Le premier album de Sigur Rós en 10 ans est ce à quoi vous vous attendiez et, en même temps, ce n’est pas le cas. « Átta », qui signifie « huit » en islandais car il s’agit du huitième album de Sigur Rós, est l’une de ses œuvres les plus minimalistes et ambiantes. Les crescendos épiques, les percussions formidables et les guitaristes d’antan laissent place à un orchestre à cordes composé de 41 membres. En même temps, c’est une œuvre extrêmement lumineuse qui, après ‘Kveikur’ (2013), est une nouveauté.
‘Átta’ est le premier album de Sigur Rós depuis le retour de Kjartan Sveinsson au line-up début 2022. Les dernières années du groupe ont été truculentes : l’un de ses membres, Orri Páll Dýrason, est descendu du bateau après une accusation d’abus sexuel. Dans le même temps, le groupe a été accusé d’évasion fiscale, un crime dont ses membres ont finalement été acquittés. Le public n’a pas abandonné Sigur Rós depuis tout ce temps, mais il n’était pas si clair que le groupe avait encore des choses à dire.

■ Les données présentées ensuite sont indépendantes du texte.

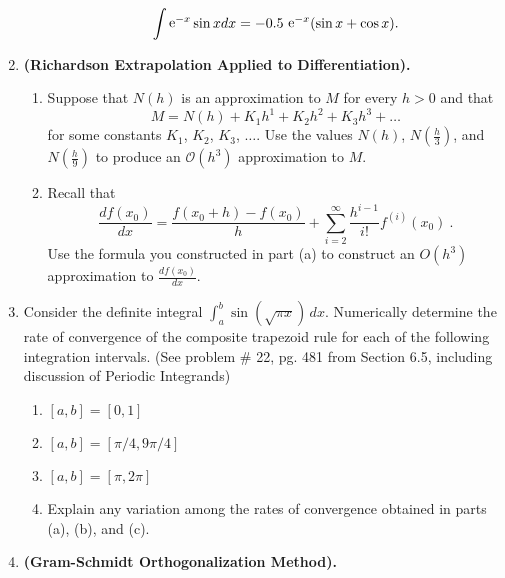 \documentclass [12pt]{article}
\begin{document}
\begin{enumerate}
\begin{enumerate}
$$
\int \mathop{\rm e}\nolimits^{-x} \sin x dx =
        -0.5\, \mathop{\rm e}\nolimits^{-x} (\sin x + \cos x).
$$

\end{enumerate}



\item  \textbf{(Richardson Extrapolation Applied to Differentiation).} 
\begin{enumerate}
\item Suppose that $N(h)$ is an approximation to $M$ for every
$h>0$ and that
\[
M=N(h)+K_{1}h^{1}+K_{2}h^{2}+K_{3}h^{3}+\ldots
\]
for some constants $K_{1}$, $K_{2}$, $K_{3}$, $\ldots$. Use the
values $N(h)$, $N(\frac{h}{3})$, and $N(\frac{h}{9})$ to produce
an ${\mathcal{O}}(h^{3})$ approximation to $M$.

\item Recall that
\[
\frac{df(x_{0})}{dx}=\frac{f(x_{0}+h)-f(x_{0})}{h}+
\sum_{i=2}^{\infty}\frac{h^{i-1}}{i!}f^{(i)}(x_{0})~.
\]
Use the formula you constructed in part (a) to construct an
$O(h^{3})$ approximation to $\frac{df(x_{0})}{dx}$.
\end{enumerate}


\item Consider the definite integral $\int_a^b \sin(\sqrt{\pi x})\,dx$. Numerically determine the rate of convergence of the composite trapezoid rule for each of the following integration intervals. (See problem \# 22, pg. 481 from Section 6.5, including discussion of Periodic Integrands)

\begin{enumerate}

\item $[a,b]=[0,1]$

\item $[a,b]=[\pi/4, 9\pi/4]$

\item $[a,b]=[\pi,2\pi]$

\item Explain any variation among the rates of convergence obtained in parts (a), (b), and (c).

\end{enumerate}

\item  \textbf{(Gram-Schmidt Orthogonalization Method).}  

\begin{enumerate}


\end{enumerate}
\end{enumerate}
\end{document}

Dans ‘Átta’, Sigur Rós facilite les choses en livrant une série de belles compositions émotionnelles qui recherchent un maximum d’émotion à tout moment. L’orchestre à cordes ne cesse de sonner vraiment immense dans ces cinquante minutes de durée, et offre à Jónsi tout un océan à travers lequel nager via ses précieux hurlements. Cela peut même se faire au détriment d’un semblant de subtilité ou d’une tournure surprenante.
Jónsi lui-même a donné la meilleure explication possible du son de cette nouvelle œuvre : “Nous vieillissons, nous sommes de plus en plus cyniques, alors nous voulions faire un disque qui nous toucherait et ressentirait ainsi quelque chose.” ‘Átta’ veut avant tout ça, que tu ressens quelque chose, que tu t’excites. Une autre explication est donnée par Kjartan, qui dit qu’avec le disque, ils voulaient “nous permettre d’être un peu dramatiques et d’aller le plus loin possible avec ces arrangements, car le monde en a besoin en ce moment”. La vérité est qu’un bon cri ne fait jamais de mal, et wow si les chansons de ‘Átta’ sont capables de le provoquer.
Du premier au dernier morceau, les chansons de ‘Átta’ sont liées par un sentiment commun de dévastation totale. C’est comme si la fin du monde s’était produite avant eux tous. Dans ‘Glóđ’, certaines voix rembobinées nous amènent à voir pratiquement toute la vie passer à travers nos yeux. La tristesse transmise par ‘Skel’ est directement insupportable, dans ‘Mór’ le poids des cordes favorise l’effondrement émotionnel. Les hurlements de Jónsi, pour lesquels le temps n’a pas passé, sont encore capables de vous dresser les cheveux sur la tête, à la différence que l’atmosphère de ‘Átta’ est particulièrement lumineuse, malgré la tristesse qui imprègne tous les titres. Des milliers de rayons de lumière traversent ‘Fall’, si sombre.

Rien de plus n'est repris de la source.